Our interior summers are more trying, and so far, few in the west have succeeded so well with the Tuberous Begonia as a bedding plant. It makes a fine summer-blooming pot-plant, however, for the greenhouse or window, and with due attention to its requirements, it may be used as a bedding plant. It properly falls under greenhouse plants in its requirements.
Double Tuberous Begonia
C. L. Allen, writing of its culture in his work on “Bulbs and Tuberous-Rooted Plants,” says: “The principal point learned in regard to its culture is, that it must be treated as a plant and not as a bulb. The enthusiastic florist, seeing the many good qualities of the plant, has led amateurs to believe it could be treated as a bulb, and planted out in the same manner as the gladiolus or tigridia and kept dormant during the winter in the same manner. This is a great mistake, as the tubers will not endure as long a period of rest and cannot be exposed to the air for a long time without seriously injuring their vitality. The tubers must be kept in dry earth or sand, until they show signs of growth, which will be not later than the first of March; then they may be started into rapid growth. After the eyes are fully developed the tubers may be divided: each eye will make a plant. Then they are treated in all respects like greenhouse plants, and grown on until the proper season for their planting out. This is not before the first of June, as Begonias are quite sensitive to cold nights, but not at all to heat. At that time the plants should be fully 6 inches in height and proportionately strong. Such plants will make a grand display the entire season, rather delighting in great heat.”
Tuberous Begonia, single.
In starting the tubers in March, they should be placed in moist sand or moss in a temperature of 60° to 65°, either in the greenhouse or window. After the buds are well started the tubers may be divided as pointed out, or planted whole. They prefer a rich, rather sandy soil. When they are well under way give them all the light and air they will bear, and keep them close to the glass to avoid “legginess” and to insure a firm, sturdy growth. A week before planting them out they should be given abundance of air and light to “harden off” the plants preparatory to setting them in sun and wind.

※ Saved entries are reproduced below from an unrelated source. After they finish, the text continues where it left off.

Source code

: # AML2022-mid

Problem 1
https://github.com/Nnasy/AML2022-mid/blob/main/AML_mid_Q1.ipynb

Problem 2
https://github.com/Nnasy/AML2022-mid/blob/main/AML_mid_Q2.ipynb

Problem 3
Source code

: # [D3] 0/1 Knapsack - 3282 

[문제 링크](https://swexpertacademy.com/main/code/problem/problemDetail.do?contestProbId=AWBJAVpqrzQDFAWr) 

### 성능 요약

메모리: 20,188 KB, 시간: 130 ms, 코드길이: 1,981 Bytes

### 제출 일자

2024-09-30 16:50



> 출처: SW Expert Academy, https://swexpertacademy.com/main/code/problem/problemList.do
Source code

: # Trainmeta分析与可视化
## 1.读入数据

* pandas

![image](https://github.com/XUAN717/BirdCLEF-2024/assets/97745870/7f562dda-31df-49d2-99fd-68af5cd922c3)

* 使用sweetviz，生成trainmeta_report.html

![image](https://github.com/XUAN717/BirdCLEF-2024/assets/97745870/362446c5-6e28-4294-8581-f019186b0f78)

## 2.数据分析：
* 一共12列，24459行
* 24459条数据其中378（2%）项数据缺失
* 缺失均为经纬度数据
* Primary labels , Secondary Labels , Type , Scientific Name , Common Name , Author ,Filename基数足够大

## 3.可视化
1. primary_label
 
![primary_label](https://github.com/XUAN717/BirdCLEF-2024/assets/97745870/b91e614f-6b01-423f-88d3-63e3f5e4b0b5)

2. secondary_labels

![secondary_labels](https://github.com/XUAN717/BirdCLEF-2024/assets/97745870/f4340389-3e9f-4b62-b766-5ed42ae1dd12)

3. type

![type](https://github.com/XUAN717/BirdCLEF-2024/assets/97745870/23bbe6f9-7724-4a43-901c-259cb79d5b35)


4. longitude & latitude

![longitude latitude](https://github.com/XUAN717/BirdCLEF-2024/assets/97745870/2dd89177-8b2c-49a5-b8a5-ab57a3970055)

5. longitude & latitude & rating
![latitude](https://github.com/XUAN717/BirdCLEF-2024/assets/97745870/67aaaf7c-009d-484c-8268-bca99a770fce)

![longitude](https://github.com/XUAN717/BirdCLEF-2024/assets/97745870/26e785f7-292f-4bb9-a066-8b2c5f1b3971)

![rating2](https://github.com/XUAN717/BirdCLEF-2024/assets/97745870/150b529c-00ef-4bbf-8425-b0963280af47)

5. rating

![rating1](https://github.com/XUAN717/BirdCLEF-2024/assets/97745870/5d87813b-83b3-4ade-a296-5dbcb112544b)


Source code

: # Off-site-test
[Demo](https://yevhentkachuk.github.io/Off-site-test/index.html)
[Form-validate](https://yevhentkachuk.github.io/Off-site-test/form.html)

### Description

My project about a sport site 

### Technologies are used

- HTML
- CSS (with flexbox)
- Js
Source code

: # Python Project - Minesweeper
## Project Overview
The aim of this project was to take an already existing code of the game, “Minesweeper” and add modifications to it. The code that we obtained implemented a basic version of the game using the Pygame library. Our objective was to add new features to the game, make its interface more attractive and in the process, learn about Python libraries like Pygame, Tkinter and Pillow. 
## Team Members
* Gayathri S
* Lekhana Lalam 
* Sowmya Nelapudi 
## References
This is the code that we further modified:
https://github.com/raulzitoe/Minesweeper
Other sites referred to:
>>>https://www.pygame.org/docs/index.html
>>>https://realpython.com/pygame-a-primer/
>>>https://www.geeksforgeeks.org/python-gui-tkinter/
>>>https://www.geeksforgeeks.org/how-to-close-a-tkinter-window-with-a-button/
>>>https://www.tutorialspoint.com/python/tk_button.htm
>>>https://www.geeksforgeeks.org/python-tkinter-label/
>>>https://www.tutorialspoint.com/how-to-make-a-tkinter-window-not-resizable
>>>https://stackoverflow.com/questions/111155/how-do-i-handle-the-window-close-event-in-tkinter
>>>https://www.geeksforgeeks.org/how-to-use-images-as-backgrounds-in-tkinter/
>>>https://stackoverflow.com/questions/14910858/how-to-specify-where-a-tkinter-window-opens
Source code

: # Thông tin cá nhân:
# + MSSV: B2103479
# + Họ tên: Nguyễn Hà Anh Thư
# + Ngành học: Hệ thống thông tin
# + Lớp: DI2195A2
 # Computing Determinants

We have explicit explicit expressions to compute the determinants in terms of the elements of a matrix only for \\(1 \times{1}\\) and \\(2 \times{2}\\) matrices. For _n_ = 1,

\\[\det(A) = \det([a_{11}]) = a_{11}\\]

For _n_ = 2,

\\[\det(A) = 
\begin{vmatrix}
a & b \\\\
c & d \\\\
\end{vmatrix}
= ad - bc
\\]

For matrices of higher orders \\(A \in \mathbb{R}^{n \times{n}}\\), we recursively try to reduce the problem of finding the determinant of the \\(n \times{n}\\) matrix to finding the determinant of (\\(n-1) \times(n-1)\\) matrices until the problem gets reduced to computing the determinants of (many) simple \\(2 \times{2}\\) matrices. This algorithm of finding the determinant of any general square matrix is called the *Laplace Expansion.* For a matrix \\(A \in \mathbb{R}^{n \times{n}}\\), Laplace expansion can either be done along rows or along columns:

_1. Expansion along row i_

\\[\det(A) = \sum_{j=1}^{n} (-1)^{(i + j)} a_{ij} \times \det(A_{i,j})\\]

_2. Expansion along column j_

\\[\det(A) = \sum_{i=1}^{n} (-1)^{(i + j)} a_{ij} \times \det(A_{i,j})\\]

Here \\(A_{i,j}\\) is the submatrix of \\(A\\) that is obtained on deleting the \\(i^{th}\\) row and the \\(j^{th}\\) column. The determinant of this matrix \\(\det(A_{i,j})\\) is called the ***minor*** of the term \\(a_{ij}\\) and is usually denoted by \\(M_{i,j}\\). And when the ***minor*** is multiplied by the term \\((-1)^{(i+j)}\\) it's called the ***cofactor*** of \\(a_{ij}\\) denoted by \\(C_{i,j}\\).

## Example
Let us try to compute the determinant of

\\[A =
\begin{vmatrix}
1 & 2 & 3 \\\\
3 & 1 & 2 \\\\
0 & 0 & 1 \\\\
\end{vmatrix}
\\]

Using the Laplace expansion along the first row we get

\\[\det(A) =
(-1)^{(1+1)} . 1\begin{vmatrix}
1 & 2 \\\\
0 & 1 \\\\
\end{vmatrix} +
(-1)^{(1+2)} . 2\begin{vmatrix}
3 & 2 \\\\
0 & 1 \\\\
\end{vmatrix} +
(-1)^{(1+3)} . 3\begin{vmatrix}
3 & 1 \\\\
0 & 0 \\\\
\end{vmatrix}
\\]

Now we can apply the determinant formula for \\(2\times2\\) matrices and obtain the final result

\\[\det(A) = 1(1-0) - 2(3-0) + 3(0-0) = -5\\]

The beds should be in a somewhat sheltered place where they will be partially shaded from the hot midday sun. Let the soil be well enriched with old manure or humus and thoroughly worked over to a depth of one foot. During dry periods the beds will need watering from time to time; but never water them when the sun is shining full on them, or the foliage may be scorched. A mulch of leaf-mold or old manure will be helpful in keeping the soil moist and the roots cool.
Before frost the tubers should be carefully taken up and gradually dried in the shade, after which they are to be placed in dry sand or earth, in shallow boxes, and kept till time to start them in the spring. They should be kept in a cool place, secure from frost and away from stoves or heating pipes.